◆ EXERCISE ◆
All lines ahead of the one containing "dan edge cases" are to be left out; that line and each one after it, through the end of the records below, are to be duplicated exactly.

++++++++

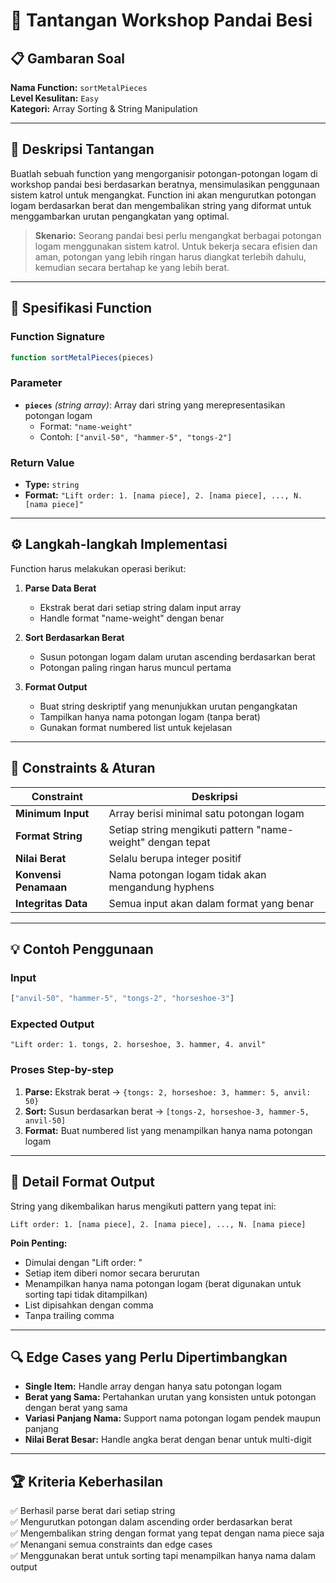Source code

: # 🔨 Tantangan Workshop Pandai Besi

## 📋 Gambaran Soal

**Nama Function:** `sortMetalPieces`  
**Level Kesulitan:** `Easy`  
**Kategori:** Array Sorting & String Manipulation

---

## 🎯 Deskripsi Tantangan

Buatlah sebuah function yang mengorganisir potongan-potongan logam di workshop pandai besi berdasarkan beratnya, mensimulasikan penggunaan sistem katrol untuk mengangkat. Function ini akan mengurutkan potongan logam berdasarkan berat dan mengembalikan string yang diformat untuk menggambarkan urutan pengangkatan yang optimal.

> **Skenario:** Seorang pandai besi perlu mengangkat berbagai potongan logam menggunakan sistem katrol. Untuk bekerja secara efisien dan aman, potongan yang lebih ringan harus diangkat terlebih dahulu, kemudian secara bertahap ke yang lebih berat.

---

## 🔧 Spesifikasi Function

### Function Signature
```javascript
function sortMetalPieces(pieces)
```

### Parameter
- **`pieces`** *(string array)*: Array dari string yang merepresentasikan potongan logam
  - Format: `"name-weight"`
  - Contoh: `["anvil-50", "hammer-5", "tongs-2"]`

### Return Value
- **Type:** `string`
- **Format:** `"Lift order: 1. [nama piece], 2. [nama piece], ..., N. [nama piece]"`

---

## ⚙️ Langkah-langkah Implementasi

Function harus melakukan operasi berikut:

1. **Parse Data Berat**
   - Ekstrak berat dari setiap string dalam input array
   - Handle format "name-weight" dengan benar

2. **Sort Berdasarkan Berat**
   - Susun potongan logam dalam urutan ascending berdasarkan berat
   - Potongan paling ringan harus muncul pertama

3. **Format Output**
   - Buat string deskriptif yang menunjukkan urutan pengangkatan
   - Tampilkan hanya nama potongan logam (tanpa berat)
   - Gunakan format numbered list untuk kejelasan

---

## 📐 Constraints & Aturan

| Constraint | Deskripsi |
|------------|-------------|
| **Minimum Input** | Array berisi minimal satu potongan logam |
| **Format String** | Setiap string mengikuti pattern "name-weight" dengan tepat |
| **Nilai Berat** | Selalu berupa integer positif |
| **Konvensi Penamaan** | Nama potongan logam tidak akan mengandung hyphens |
| **Integritas Data** | Semua input akan dalam format yang benar |

---

## 💡 Contoh Penggunaan

### Input
```javascript
["anvil-50", "hammer-5", "tongs-2", "horseshoe-3"]
```

### Expected Output
```
"Lift order: 1. tongs, 2. horseshoe, 3. hammer, 4. anvil"
```

### Proses Step-by-step
1. **Parse:** Ekstrak berat → `{tongs: 2, horseshoe: 3, hammer: 5, anvil: 50}`
2. **Sort:** Susun berdasarkan berat → `[tongs-2, horseshoe-3, hammer-5, anvil-50]`
3. **Format:** Buat numbered list yang menampilkan hanya nama potongan logam

---

## 🎨 Detail Format Output

String yang dikembalikan harus mengikuti pattern yang tepat ini:

```
Lift order: 1. [nama piece], 2. [nama piece], ..., N. [nama piece]
```

**Poin Penting:**
- Dimulai dengan "Lift order: "
- Setiap item diberi nomor secara berurutan
- Menampilkan hanya nama potongan logam (berat digunakan untuk sorting tapi tidak ditampilkan)
- List dipisahkan dengan comma
- Tanpa trailing comma

---

## 🔍 Edge Cases yang Perlu Dipertimbangkan

- **Single Item:** Handle array dengan hanya satu potongan logam
- **Berat yang Sama:** Pertahankan urutan yang konsisten untuk potongan dengan berat yang sama
- **Variasi Panjang Nama:** Support nama potongan logam pendek maupun panjang
- **Nilai Berat Besar:** Handle angka berat dengan benar untuk multi-digit

---

## 🏆 Kriteria Keberhasilan

✅ Berhasil parse berat dari setiap string  
✅ Mengurutkan potongan dalam ascending order berdasarkan berat  
✅ Mengembalikan string dengan format yang tepat dengan nama piece saja  
✅ Menangani semua constraints dan edge cases  
✅ Menggunakan berat untuk sorting tapi menampilkan hanya nama dalam output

++++++++

◆ COMPLETED TASK ◆
✅ Menangani semua constraints dan edge cases  
✅ Menggunakan berat untuk sorting tapi menampilkan hanya nama dalam output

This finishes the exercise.